TASK TO COMPLETE ▸ The data must be returned in full and exactly as given.

(Source texts of formatted documents)
•••••

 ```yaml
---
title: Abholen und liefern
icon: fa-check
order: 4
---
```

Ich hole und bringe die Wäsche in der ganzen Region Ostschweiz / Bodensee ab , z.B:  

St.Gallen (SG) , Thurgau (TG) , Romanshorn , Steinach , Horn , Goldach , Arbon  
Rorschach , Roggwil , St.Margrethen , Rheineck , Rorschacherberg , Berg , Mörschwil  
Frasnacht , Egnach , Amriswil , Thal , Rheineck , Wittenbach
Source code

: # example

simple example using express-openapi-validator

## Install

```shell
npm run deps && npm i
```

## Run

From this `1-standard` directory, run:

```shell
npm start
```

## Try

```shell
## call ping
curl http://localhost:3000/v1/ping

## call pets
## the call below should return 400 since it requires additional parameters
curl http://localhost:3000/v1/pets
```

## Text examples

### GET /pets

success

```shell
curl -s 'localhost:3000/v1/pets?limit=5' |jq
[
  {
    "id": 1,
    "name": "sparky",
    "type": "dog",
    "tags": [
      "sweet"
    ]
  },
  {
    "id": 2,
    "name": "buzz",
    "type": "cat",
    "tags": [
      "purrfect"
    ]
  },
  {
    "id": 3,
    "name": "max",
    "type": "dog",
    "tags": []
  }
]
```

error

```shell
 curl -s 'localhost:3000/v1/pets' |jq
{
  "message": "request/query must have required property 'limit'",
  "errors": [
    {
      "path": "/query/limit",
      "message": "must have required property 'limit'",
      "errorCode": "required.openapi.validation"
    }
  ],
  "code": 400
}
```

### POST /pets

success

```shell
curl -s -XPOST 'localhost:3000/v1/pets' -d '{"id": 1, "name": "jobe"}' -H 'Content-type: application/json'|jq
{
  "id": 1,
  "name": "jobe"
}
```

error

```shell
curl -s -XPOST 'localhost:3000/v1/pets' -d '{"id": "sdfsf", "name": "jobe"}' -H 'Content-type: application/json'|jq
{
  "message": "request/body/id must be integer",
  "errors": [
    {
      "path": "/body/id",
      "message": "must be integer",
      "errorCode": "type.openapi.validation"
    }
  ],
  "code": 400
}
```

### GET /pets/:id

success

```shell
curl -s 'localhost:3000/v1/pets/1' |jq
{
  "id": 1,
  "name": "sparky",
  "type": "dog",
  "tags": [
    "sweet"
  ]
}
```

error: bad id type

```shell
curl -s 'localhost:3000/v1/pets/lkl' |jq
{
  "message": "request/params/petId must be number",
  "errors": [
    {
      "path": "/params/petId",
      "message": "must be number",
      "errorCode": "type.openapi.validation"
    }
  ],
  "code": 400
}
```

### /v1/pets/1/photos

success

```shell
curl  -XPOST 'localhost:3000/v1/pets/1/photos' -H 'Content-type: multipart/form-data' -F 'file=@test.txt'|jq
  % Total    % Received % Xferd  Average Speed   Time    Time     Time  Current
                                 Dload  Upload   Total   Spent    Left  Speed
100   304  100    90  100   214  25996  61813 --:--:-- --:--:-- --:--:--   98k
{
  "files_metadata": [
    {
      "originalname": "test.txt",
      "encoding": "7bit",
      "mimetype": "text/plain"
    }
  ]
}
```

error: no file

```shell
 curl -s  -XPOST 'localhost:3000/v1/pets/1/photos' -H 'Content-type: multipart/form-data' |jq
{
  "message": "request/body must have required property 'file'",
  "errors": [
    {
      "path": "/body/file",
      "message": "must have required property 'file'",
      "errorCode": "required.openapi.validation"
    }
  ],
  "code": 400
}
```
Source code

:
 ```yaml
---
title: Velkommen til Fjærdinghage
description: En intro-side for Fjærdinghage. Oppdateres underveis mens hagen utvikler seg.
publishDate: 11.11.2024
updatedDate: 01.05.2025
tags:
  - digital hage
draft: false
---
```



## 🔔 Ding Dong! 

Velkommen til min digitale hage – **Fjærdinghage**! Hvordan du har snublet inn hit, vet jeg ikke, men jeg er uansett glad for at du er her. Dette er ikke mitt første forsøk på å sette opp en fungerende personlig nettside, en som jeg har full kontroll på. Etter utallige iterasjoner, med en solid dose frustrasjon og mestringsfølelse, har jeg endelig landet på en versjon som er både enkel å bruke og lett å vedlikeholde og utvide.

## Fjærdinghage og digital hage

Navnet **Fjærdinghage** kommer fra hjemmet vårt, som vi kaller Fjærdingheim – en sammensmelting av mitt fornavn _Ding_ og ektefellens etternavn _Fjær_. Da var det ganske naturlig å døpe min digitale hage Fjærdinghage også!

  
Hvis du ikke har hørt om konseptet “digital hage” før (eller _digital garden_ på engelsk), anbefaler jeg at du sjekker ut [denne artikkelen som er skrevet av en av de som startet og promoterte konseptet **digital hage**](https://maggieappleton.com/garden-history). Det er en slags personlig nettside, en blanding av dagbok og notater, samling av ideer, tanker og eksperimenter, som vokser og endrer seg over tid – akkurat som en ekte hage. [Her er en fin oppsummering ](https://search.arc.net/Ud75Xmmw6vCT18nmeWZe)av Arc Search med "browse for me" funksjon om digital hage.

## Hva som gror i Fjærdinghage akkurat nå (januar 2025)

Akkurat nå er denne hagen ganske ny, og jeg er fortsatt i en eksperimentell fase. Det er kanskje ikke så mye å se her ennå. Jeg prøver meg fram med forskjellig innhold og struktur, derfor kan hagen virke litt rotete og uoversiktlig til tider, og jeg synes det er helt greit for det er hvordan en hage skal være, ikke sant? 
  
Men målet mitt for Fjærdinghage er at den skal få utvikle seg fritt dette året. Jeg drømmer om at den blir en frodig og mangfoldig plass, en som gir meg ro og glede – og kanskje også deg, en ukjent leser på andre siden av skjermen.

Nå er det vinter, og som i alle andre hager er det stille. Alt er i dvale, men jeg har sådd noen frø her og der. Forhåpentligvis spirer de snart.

•••••

ANSWER TO THIS EXERCISE ▸
 ```yaml
---
title: Abholen und liefern
icon: fa-check
order: 4
---
```

Ich hole und bringe die Wäsche in der ganzen Region Ostschweiz / Bodensee ab , z.B:  

St.Gallen (SG) , Thurgau (TG) , Romanshorn , Steinach , Horn , Goldach , Arbon  
Rorschach , Roggwil , St.Margrethen , Rheineck , Rorschacherberg , Berg , Mörschwil  
Frasnacht , Egnach , Amriswil , Thal , Rheineck , Wittenbach
Source code

: # example

simple example using express-openapi-validator

## Install

```shell
npm run deps && npm i
```

## Run

From this `1-standard` directory, run:

```shell
npm start
```

## Try

```shell
## call ping
curl http://localhost:3000/v1/ping

## call pets
## the call below should return 400 since it requires additional parameters
curl http://localhost:3000/v1/pets
```

## Text examples

### GET /pets

success

```shell
curl -s 'localhost:3000/v1/pets?limit=5' |jq
[
  {
    "id": 1,
    "name": "sparky",
    "type": "dog",
    "tags": [
      "sweet"
    ]
  },
  {
    "id": 2,
    "name": "buzz",
    "type": "cat",
    "tags": [
      "purrfect"
    ]
  },
  {
    "id": 3,
    "name": "max",
    "type": "dog",
    "tags": []
  }
]
```

error

```shell
 curl -s 'localhost:3000/v1/pets' |jq
{
  "message": "request/query must have required property 'limit'",
  "errors": [
    {
      "path": "/query/limit",
      "message": "must have required property 'limit'",
      "errorCode": "required.openapi.validation"
    }
  ],
  "code": 400
}
```

### POST /pets

success

```shell
curl -s -XPOST 'localhost:3000/v1/pets' -d '{"id": 1, "name": "jobe"}' -H 'Content-type: application/json'|jq
{
  "id": 1,
  "name": "jobe"
}
```

error

```shell
curl -s -XPOST 'localhost:3000/v1/pets' -d '{"id": "sdfsf", "name": "jobe"}' -H 'Content-type: application/json'|jq
{
  "message": "request/body/id must be integer",
  "errors": [
    {
      "path": "/body/id",
      "message": "must be integer",
      "errorCode": "type.openapi.validation"
    }
  ],
  "code": 400
}
```

### GET /pets/:id

success

```shell
curl -s 'localhost:3000/v1/pets/1' |jq
{
  "id": 1,
  "name": "sparky",
  "type": "dog",
  "tags": [
    "sweet"
  ]
}
```

error: bad id type

```shell
curl -s 'localhost:3000/v1/pets/lkl' |jq
{
  "message": "request/params/petId must be number",
  "errors": [
    {
      "path": "/params/petId",
      "message": "must be number",
      "errorCode": "type.openapi.validation"
    }
  ],
  "code": 400
}
```

### /v1/pets/1/photos

success

```shell
curl  -XPOST 'localhost:3000/v1/pets/1/photos' -H 'Content-type: multipart/form-data' -F 'file=@test.txt'|jq
  % Total    % Received % Xferd  Average Speed   Time    Time     Time  Current
                                 Dload  Upload   Total   Spent    Left  Speed
100   304  100    90  100   214  25996  61813 --:--:-- --:--:-- --:--:--   98k
{
  "files_metadata": [
    {
      "originalname": "test.txt",
      "encoding": "7bit",
      "mimetype": "text/plain"
    }
  ]
}
```

error: no file

```shell
 curl -s  -XPOST 'localhost:3000/v1/pets/1/photos' -H 'Content-type: multipart/form-data' |jq
{
  "message": "request/body must have required property 'file'",
  "errors": [
    {
      "path": "/body/file",
      "message": "must have required property 'file'",
      "errorCode": "required.openapi.validation"
    }
  ],
  "code": 400
}
```
Source code

:
 ```yaml
---
title: Velkommen til Fjærdinghage
description: En intro-side for Fjærdinghage. Oppdateres underveis mens hagen utvikler seg.
publishDate: 11.11.2024
updatedDate: 01.05.2025
tags:
  - digital hage
draft: false
---
```



## 🔔 Ding Dong! 

Velkommen til min digitale hage – **Fjærdinghage**! Hvordan du har snublet inn hit, vet jeg ikke, men jeg er uansett glad for at du er her. Dette er ikke mitt første forsøk på å sette opp en fungerende personlig nettside, en som jeg har full kontroll på. Etter utallige iterasjoner, med en solid dose frustrasjon og mestringsfølelse, har jeg endelig landet på en versjon som er både enkel å bruke og lett å vedlikeholde og utvide.

## Fjærdinghage og digital hage

Navnet **Fjærdinghage** kommer fra hjemmet vårt, som vi kaller Fjærdingheim – en sammensmelting av mitt fornavn _Ding_ og ektefellens etternavn _Fjær_. Da var det ganske naturlig å døpe min digitale hage Fjærdinghage også!

  
Hvis du ikke har hørt om konseptet “digital hage” før (eller _digital garden_ på engelsk), anbefaler jeg at du sjekker ut [denne artikkelen som er skrevet av en av de som startet og promoterte konseptet **digital hage**](https://maggieappleton.com/garden-history). Det er en slags personlig nettside, en blanding av dagbok og notater, samling av ideer, tanker og eksperimenter, som vokser og endrer seg over tid – akkurat som en ekte hage. [Her er en fin oppsummering ](https://search.arc.net/Ud75Xmmw6vCT18nmeWZe)av Arc Search med "browse for me" funksjon om digital hage.

## Hva som gror i Fjærdinghage akkurat nå (januar 2025)

Akkurat nå er denne hagen ganske ny, og jeg er fortsatt i en eksperimentell fase. Det er kanskje ikke så mye å se her ennå. Jeg prøver meg fram med forskjellig innhold og struktur, derfor kan hagen virke litt rotete og uoversiktlig til tider, og jeg synes det er helt greit for det er hvordan en hage skal være, ikke sant? 
  
Men målet mitt for Fjærdinghage er at den skal få utvikle seg fritt dette året. Jeg drømmer om at den blir en frodig og mangfoldig plass, en som gir meg ro og glede – og kanskje også deg, en ukjent leser på andre siden av skjermen.

Nå er det vinter, og som i alle andre hager er det stille. Alt er i dvale, men jeg har sådd noen frø her og der. Forhåpentligvis spirer de snart.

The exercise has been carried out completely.